Swiss atom lab physicist arrested on terror links

GENEVA — French police have arrested a nuclear physicist on suspicion that he had links to terrorist organizations in Algeria, the European Organization for Nuclear Research said today.

The man was one of more than 7,000 scientists working at the organization and has been assigned to analysis projects under contract with an outside institute, said the organization, known as CERN.

The man had no contact with anything that could be used for terrorism, said the organization. The LHCb experiment where he worked is the smallest of a series of installations along the 17-mile circular tunnel under the Swiss-French border.

The nuclear research organization said the unidentified man was arrested Thursday in the eastern French city of Vienne, 20 miles south of Lyon.

That coincides with the arrest by French police in Vienne of two brothers suspected of being in contact with al-Qaida in Islamic Maghreb, but the organization was unable to say if that was the same case.

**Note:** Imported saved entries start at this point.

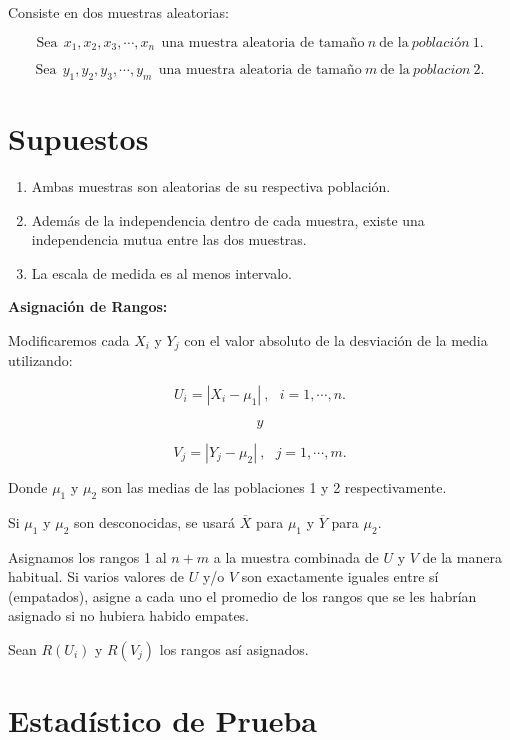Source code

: \documentclass[
  a4paper,
  oneside,
  openany]{book}
\begin{document}
Consiste en dos muestras aleatorias:

\[\mbox{Sea} \ \ x_{1},x_{2},x_{3},\cdots,x_{n} \ \ \mbox{una muestra aleatoria de tamaño} \  n  \ \mbox{de la} \ población \ 1.\]

\[\mbox{Sea} \ \ y_{1},y_{2},y_{3},\cdots,y_{m} \ \ \mbox{una muestra aleatoria de tamaño} \ m \  \mbox{de la} \ poblacion\ 2.\]

\hypertarget{supuestos-8}{%
\section{Supuestos}\label{supuestos-8}}

\begin{enumerate}
\def\labelenumi{\arabic{enumi})}
\item
  Ambas muestras son aleatorias de su respectiva población.
\item
  Además de la independencia dentro de cada muestra, existe una independencia mutua entre las dos muestras.
\item
  La escala de medida es al menos intervalo.
\end{enumerate}

\textbf{Asignación de Rangos:}

Modificaremos cada \(X_{i}\) y \(Y_{j}\) con el valor absoluto de la desviación de la media utilizando:

\[U_{i} = |X_{i}-\mu_{1}| \ , \ \ \ i=1,\cdots,n.\]

\[y\]

\[V_{j} = |Y_{j}-\mu_{2}|\  ,\ \ \ j=1,\cdots,m.\]

Donde \(\mu_{1}\) y \(\mu_{2}\) son las medias de las poblaciones 1 y 2 respectivamente.

Si \(\mu_{1}\) y \(\mu_{2}\) son desconocidas, se usará \(\overline{X}\) para \(\mu_{1}\) y \(\overline{Y}\) para \(\mu_{2}\).

Asignamos los rangos 1 al \(n + m\) a la muestra combinada de \(U\) y \(V\) de la manera habitual.
Si varios valores de \(U\) y/o \(V\) son exactamente iguales entre sí (empatados), asigne a cada uno el promedio de los rangos que se les habrían asignado si no hubiera habido empates.

Sean \(R(U_{i})\) y \(R(V_{j})\) los rangos así asignados.

\hypertarget{estaduxedstico-de-prueba-7}{%
\section{Estadístico de Prueba}\label{estaduxedstico-de-prueba-7}}
\end{document}
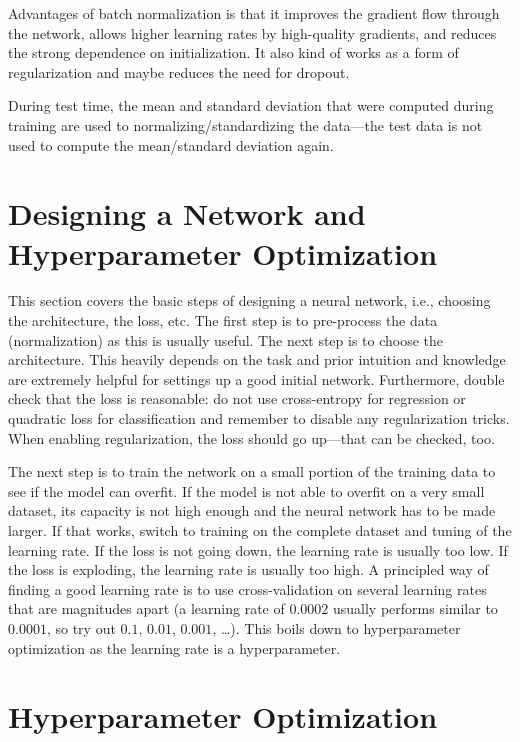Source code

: 			Advantages of batch normalization is that it improves the gradient flow through the network, allows higher learning rates by high-quality gradients, and reduces the strong dependence on initialization. It also kind of works as a form of regularization and maybe reduces the need for dropout.

			During test time, the mean and standard deviation that were computed during training are used to normalizing/standardizing the data---the test data is not used to compute the mean/standard deviation again.

	\section{Designing a Network and Hyperparameter Optimization}
		This section covers the basic steps of designing a neural network, i.e., choosing the architecture, the loss, etc. The first step is to pre-process the data (normalization) as this is usually useful. The next step is to choose the architecture. This heavily depends on the task and prior intuition and knowledge are extremely helpful for settings up a good initial network. Furthermore, double check that the loss is reasonable: do not use cross-entropy for regression or quadratic loss for classification and remember to disable any regularization tricks. When enabling regularization, the loss should go up---that can be checked, too.

		The next step is to train the network on a small portion of the training data to see if the model can overfit. If the model is not able to overfit on a very small dataset, its capacity is not high enough and the neural network has to be made larger. If that works, switch to training on the complete dataset and tuning of the learning rate. If the loss is not going down, the learning rate is usually too low. If the loss is exploding, the learning rate is usually too high. A principled way of finding a good learning rate is to use cross-validation on several learning rates that are magnitudes apart (a learning rate of \(0.0002\) usually performs similar to \(0.0001\), so try out \(0.1\), \(0.01\), \(0.001\), \dots). This boils down to hyperparameter optimization as the learning rate is a hyperparameter.

	\section{Hyperparameter Optimization}
		\label{subsec:hyperparameterOpt}

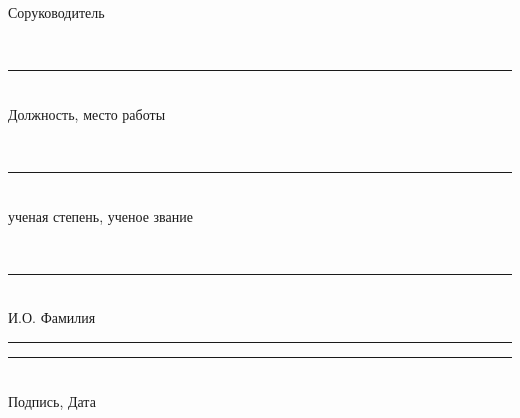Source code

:\begin{titlepage}
\noindent
\begin{minipage}[t]{0.42\textwidth}
\raggedright
Соруководитель

\vspace{0.18cm}
\strut\hseCoSupervisorTitle\\[-0.05cm]
\rule{6.1cm}{0.4pt}\\[-0.05cm]
{\scriptsize Должность, место работы}

\vspace{0.08cm}
\strut\hseCoSupervisorDegree\\[-0.05cm]
\rule{6.1cm}{0.4pt}\\[-0.05cm]
{\scriptsize ученая степень, ученое звание}

\vspace{0.08cm}
\strut\hseCoSupervisorName\\[-0.05cm]
\rule{6.1cm}{0.4pt}\\[-0.05cm]
{\scriptsize И.О. Фамилия}

\vspace{0.08cm}
\rule{3.6cm}{0.4pt}\quad\rule{2.2cm}{0.4pt}\\[-0.05cm]
{\scriptsize Подпись, Дата}
\end{minipage}
\hfill
\begin{minipage}[t]{0.42\textwidth}
\strut
\end{minipage}
\fi

\vfill

\begin{center}
\textbf{\hseCity{} \hseYear}
\end{center}
\end{titlepage}


\setcounter{page}{2}
\clearpage
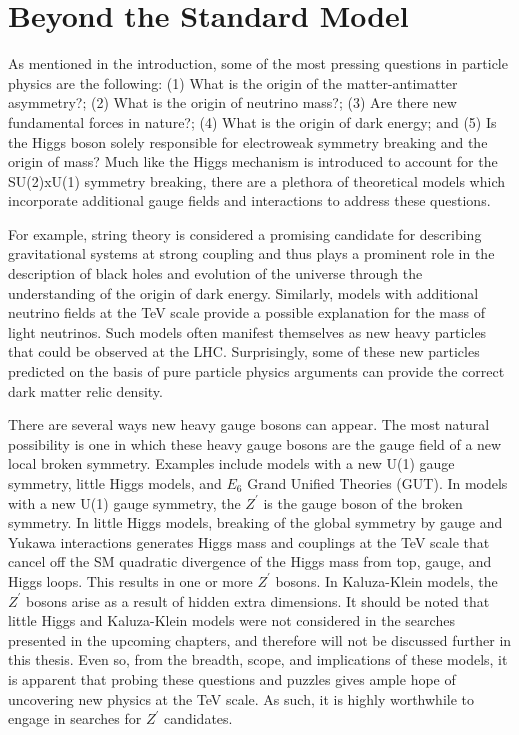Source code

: \section{Beyond the Standard Model}


As mentioned in the introduction, some of the most pressing questions in particle physics are the following: (1) What is the origin of the matter-antimatter asymmetry?; (2) What is the origin of neutrino mass?; (3) Are there new fundamental forces in nature?; (4) What is the origin of dark energy; and (5) Is the Higgs boson solely responsible for electroweak symmetry breaking and the origin of mass? Much like the Higgs mechanism is introduced to account for the SU(2)xU(1) 
symmetry breaking, there are a plethora of theoretical models which incorporate additional gauge fields and interactions to address these questions. 

For example, string theory is considered a promising candidate for describing gravitational systems at strong coupling and thus plays a prominent role in the description of black holes and evolution of the universe through the understanding of the origin of dark energy. Similarly, models with additional neutrino fields at the TeV scale provide a possible explanation for the mass of light neutrinos. Such models often manifest themselves as new heavy particles that could be observed at the LHC. Surprisingly, some of these new particles predicted on the basis of pure particle physics arguments can provide the correct dark matter relic density. 

There are several ways new heavy gauge bosons can appear. The most natural possibility is one in which these heavy gauge bosons are the gauge field of a new local broken symmetry. Examples include models with a new U(1) gauge symmetry\cite{SSM}, little Higgs models\cite{LittleHiggs}, and $E_6$ Grand Unified Theories (GUT)\cite{E6}. In models with a new U(1) gauge symmetry, the $Z^\prime$ is the gauge boson of the broken symmetry. In little Higgs models, breaking of the global symmetry by gauge and Yukawa interactions generates Higgs mass and couplings at the TeV scale that cancel off the SM quadratic divergence of the Higgs mass from top, gauge, and Higgs loops. This results in one or more $Z^\prime$ bosons. In Kaluza-Klein models, the $Z^\prime$ bosons arise as a result of hidden extra dimensions.  It should be noted that little Higgs and Kaluza-Klein models were not considered in the searches presented in the upcoming chapters, and therefore will not be discussed further in this thesis. Even so, from the breadth, scope, and implications of these models, it is apparent that probing these questions and puzzles gives ample hope of uncovering new physics at the TeV scale. As such, it is highly worthwhile to engage in searches for $Z^\prime$ candidates.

A French police official said officers arrested two brothers suspected of being in contact with al-Qaida in Islamic Maghreb. The men were French and aged 25 and 32. The arrest was part of a French judge’s probe into suspected terrorist links.

Police searched the suspects’ apartments and seized their computers.

Al-Qaida in Islamic Maghreb regularly targets Algerian government forces and occasionally attacks foreigners.

The collider started spectacularly a year ago with beams of particles flying in both directions on the first day of trying. But later that month an electric failure because of a construction fault caused the entire machine to shut down. It has been undergoing repairs almost ever since.

Spokeswoman Renilde van den Broek said there was no indication of sabotage in the shutdown and that the arrested man would have had access only to the small experiment he was working on, and not to the tunnel itself.

The projects are aimed at making discoveries about the makeup of matter when the Large Hadron Collider — the world largest atom smasher — starts collecting data later this year or early next year.

“LHCb is an experiment set up to explore what happened after the Big Bang that allowed matter to survive and build the universe we inhabit today,” said a description on the organization’s Web site.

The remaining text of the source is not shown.